Elastyczność w zarządzaniu wielopokoleniowym zespołem dotyczy także odpowiadania na specyficzne potrzeby w zakresie sposobu wykonywania pracy. Młodzi ludzie cenią sobie niezależność i możliwość wykonywania pracy poza firmą. Zamiast zostać po godzinach wolą pójść z laptopem do parku i wysłać prezentację mailem, z domu czy z pociągu. Starsze pokolenie, pod względem technologicznym, często czuje się wykluczone zawodowo.
– Zadowoleni z iMe są starsi pracownicy, którzy często nie mają od kogo uczyć się nowych technologii. Młodzi nie mają czasu ani chęci by ich wspierać.– stwierdza Zieliński – iMe w roli benefitu pracowniczego jest niedrogim i bardzo dobrym rozwiązaniem. Działa natychmiast. Szybko. Skutecznie. Zgłoszenie trwa średnio 20 sekund a rozwiązanie problemu ok. 12 minut. Dziś jesteśmy na każde zawołanie dla ponad 240 tysięcy pracowników.
iME to aplikacja umożliwiająca zdalną konsultację IT o każdej porze, niezależnie od miejsca pobytu użytkownika. Użytkownik, jeśli ma dostęp do internetu, dzwoni do konsultanta i podaje mu kod dostępu, a ten pomaga rozwiązać każdy problem – od usunięcia szkodliwego oprogramowania, odzyskania utraconego pliku, po konfigurację poczty, czy drukarki. Użytkownik może przyglądać się procesowi naprawy i uczyć się jak rozwiązać samodzielnie podobny problem w przyszłości, albo ma czas dla siebie.
Źródło: Katarzyna Żarska
super rzecz ja kozystam w pracy
Sam korzystam, plauję wprowadzić to również mojej rodzinie – koniec z byciem domowym specjalistą… 🙂 Więcj czasu dla mnie, mniej nerwów dla nich!

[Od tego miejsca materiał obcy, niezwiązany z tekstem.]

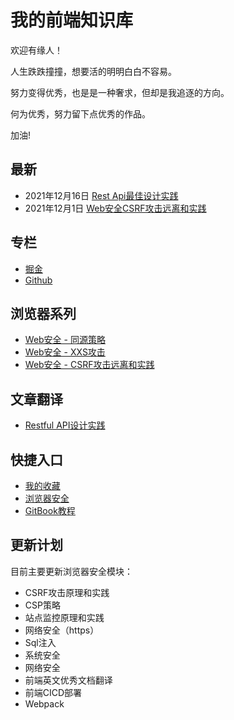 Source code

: # 我的前端知识库

欢迎有缘人！

人生跌跌撞撞，想要活的明明白白不容易。

努力变得优秀，也是是一种奢求，但却是我追逐的方向。

何为优秀，努力留下点优秀的作品。

加油!

## 最新

- 2021年12月16日 [Rest Api最佳设计实践](https://lpfbook.gitbook.io/docs/unknown/restful-api-cn)
- 2021年12月1日  [Web安全CSRF攻击远离和实践](https://lpfbook.gitbook.io/docs/browser-security/csrf)


## 专栏

* [掘金](https://juejin.cn/user/3940246036948840)
* [Github](https://github.com/richLpf)


## 浏览器系列

- [Web安全 - 同源策略](https://lpfbook.gitbook.io/docs/browser-security/same-origin-policy)
- [Web安全 - XXS攻击](https://lpfbook.gitbook.io/docs/browser-security/xss)
- [Web安全 - CSRF攻击远离和实践](https://lpfbook.gitbook.io/docs/browser-security/csrf)

## 文章翻译

- [Restful API设计实践](https://lpfbook.gitbook.io/docs/unknown/restful-api-cn)



## 快捷入口

- [我的收藏](https://lpfbook.gitbook.io/docs/collection)
- [浏览器安全](https://lpfbook.gitbook.io/docs/browser-security)
- [GitBook教程](https://lpfbook.gitbook.io/docs/gitbook)



## 更新计划

目前主要更新浏览器安全模块：

- CSRF攻击原理和实践
- CSP策略
- 站点监控原理和实践
- 网络安全（https）
- Sql注入
- 系统安全
- 网络安全
- 前端英文优秀文档翻译
- 前端CICD部署
- Webpack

często pracuję zdalnie i iMe może być idealnym rozwiązaniem na problemy z komputerem, z którymi sam nie jestem w stanie sobie poradzić. Chętnie wypróbuję to narzędzie
Super, że pracodawca zaczyna myśleć przyszłościowo. Prawda jest taka,
że dobry pracownik, to taki który utożsamia się ze swoja firmą i ją
lubi. A jak tu nie lubić pracodawcy, jak dba o jego opiekę zdrowotną i
emocjonalną kondycję. Wiadomo jaka jest nasza służba zdrowia 🙂 Taka,
że bez dostępu do niepublicznej służby zdrowia ani rusz… Większa
swoboda w pracy sprzyja też rozwojowi intelektualnemu pracownika i
zapobiega wypaleniu zawodowemu:)
Bardzo fajny pomysł z tym iMe. Usługa tak potzrebna, ze az dziwne że nikt na to nie wpadł wcześniej. rewela
Czy to mozna dostac tylko w pracy? Czy osoba z ulicy moze tez z tego korzystac?
Długo się zastanawiałem w jakim celu iMe jest potrzebne pracownikom IT ( z góry przyjęte założenie 😉 ). Myślę, że trzeba podkreślić, że rozchodzi się o komputery osobiste ;), raczej nie wiele firm zgodzi się na udostępnianie sprzętu osobom z zewnątrz. Natomiast zdalna naprawa sprzętu pomysł interesujący 😉 ( jak widać po reakcji 😉 ).